/dataflow-samples

Examples using Google Cloud Dataflow - Apache Beam

Primary LanguageJavaApache License 2.0Apache-2.0

Dataflow-samples

This repository contains some Google Cloud Dataflow / Apache Beam samples.

Quickstart

Each folder contains specific instructions for the corresponding example.

Use the below button to clone this repository into Cloud Shell and start right away:

Open this project in Cloud Shell

Examples

Currently, these are the examples available:

  • Adaptive triggers (Java): modify the behavior of triggers at the start and end of the same window so that you can have some degree of control on the output rate.
  • Assign sessions (Java): assign timestamped events into a given list of all possible sessions.
  • Batch Schema auto-detect (Java): how to load multiple JSON files with disparate schemas into BigQuery.
  • BigQuery dead letters (Python): how to handle rows that could not be correctly streamed into BigQuery.
  • BigQuery Storage API (Java): how to read directly from a BigQuery table using the new Storage API.
  • Data-driven Triggers (Java): how to use the State API to simulate data-driven triggers.
  • Dynamic destinations (Java): write dynamically to different BigQuery tables according to the schema of the processed record.
  • Empty windows (Java): how to log/emit information even when the input source has no data for that window.
  • Filename match (Python): read from multiple files and prepend to each record the name of the matching file (optionally enrich with BigQuery).
  • Lag function (Python): how to compare an event with the equivalent one from the previous window.
  • Logging GroupByKey (Java): some ideas to log information about grouped elements using Stackdriver and BigQuery.
  • Normalize values (Python): normalize all PCollection values after calculating the maximum and minimum per each key.
  • Quick, Draw! dataset (Python): download raw data from a public dataset, convert to images and save them in png format.
  • RegEx pattern (Java): tag every path pattern and be able to associate each matched file with it.
  • Session windows (Python): example to demonstrate how to group events per user and session.
  • Timestamps in path (Java): process hourly files where timestamp needs to be inferred from folder structure.
  • Top10 distinct combiner (Python): we'll modify TopCombineFn to have unique keys when accumulating fired panes.
  • When are Pub/Sub messages ACKed? (Java): example to see what happens with PubsubIO in Dataflow.
  • With Timestamps (Java): assign processing time as element timestamp and shift to the past if needed.
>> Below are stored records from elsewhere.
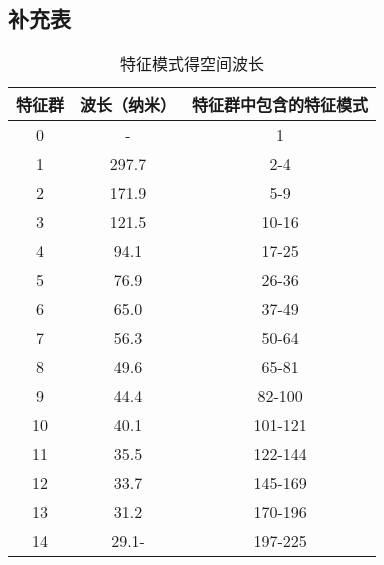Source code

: \documentclass[lang=cn,a4paper,newtx,citestyle=gb7714-2015, bibstyle=gb7714-2015]{elegantpaper}
\begin{document}
\subsection{补充表}

\begin{table}[htbp]
	\centering
	\small
	\caption{特征模式得空间波长}
	\begin{tabular}{ccc}
		\toprule
		特征群         &        波长（纳米）  & 特征群中包含的特征模式     \\
		\midrule
		0      &   -      &      1  \\
		1      &   297.7      &      2-4  \\
		2      &   171.9      &      5-9  \\
		3      &   121.5      &      10-16  \\
		4      &   94.1      &      17-25  \\
		5      &   76.9      &      26-36  \\
		6      &   65.0      &      37-49  \\
		7      &   56.3      &      50-64  \\
		8      &   49.6      &      65-81  \\
		9      &   44.4      &      82-100  \\
		10      &   40.1      &      101-121  \\
		11      &   35.5      &      122-144  \\
		12      &   33.7      &      145-169  \\
		13      &   31.2      &      170-196  \\
		14      &   29.1-      &      197-225  \\

		\bottomrule
	\end{tabular}%
	\label{tab:spatial_wavelength}%
\end{table}%
\end{document}
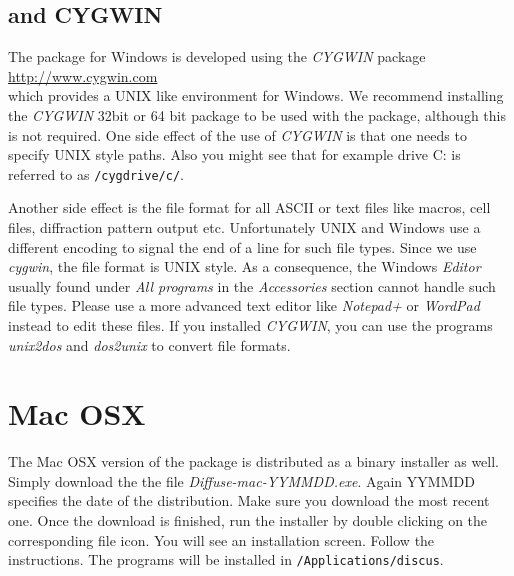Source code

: \subsection{\Discus and CYGWIN}

The \Discus package for Windows is developed using the \textit{CYGWIN} 
package \\ \url{http://www.cygwin.com} \\
which provides a UNIX like environment 
for Windows. We recommend installing the \textit{CYGWIN} 32bit or 64 bit 
package to be used 
with the \Discus package, although this is not required. One side effect of 
the use of \textit{CYGWIN} is that one needs to specify UNIX style paths. 
Also you might see that for example drive C: is  referred to as 
{\tt /cygdrive/c/}.

Another side effect is the file format for all ASCII or text files like
macros, cell files, diffraction pattern output etc. Unfortunately UNIX and
Windows use a different encoding to signal the end of a line for such file types.
Since we use \textit{cygwin}, the file format is UNIX style. As a consequence,
the Windows \textit{Editor} usually found under \textit{All programs} 
in the \textit{Accessories} section cannot handle such
file types. Please use a more advanced text editor like \textit{Notepad+} 
or \textit{WordPad} instead to edit these files.
If you installed \textit{CYGWIN}, you can use the programs \textit{unix2dos}
and \textit{dos2unix} to convert file formats.


\section{Mac OSX\label{appa-bmac}}

The Mac OSX version of the \Discus package is distributed as a binary
installer as well. Simply download the the file {\it Diffuse-mac-YYMMDD.exe}. 
Again YYMMDD specifies the date of the distribution. Make sure you 
download the most recent one. Once the download is finished, run the 
installer by double clicking on the corresponding file icon. You will see 
an installation screen. Follow
the instructions. The programs will be installed in {\tt /Applications/discus}.
%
In addition, the UTILS folder contains simple Dataflow snippets: adding labels, stopping jobs programmatically, process files selectively according to their format, understanding wall time, ensuring custom options are globally available, retrieving job ID or SDK version, writing BigQuery results in CSV format, enrich a PCollection with data from a BigQuery table, processing files using Pub/Sub notifications for GCS, etc.

The BEAM-PATTERNS folder contains common usage patterns that have been contributed to the Beam documentation.

The TEMPLATES folder groups examples that make for some convenient template use cases.

The PLAYGROUND folder recaps other more experimental examples that can be interesting to share such as trying to zip a PCollection, throttling a step or BeamSQL tests.

License

These examples are provided under the Apache License 2.0.

Issues

Report any issue to the GitHub issue tracker.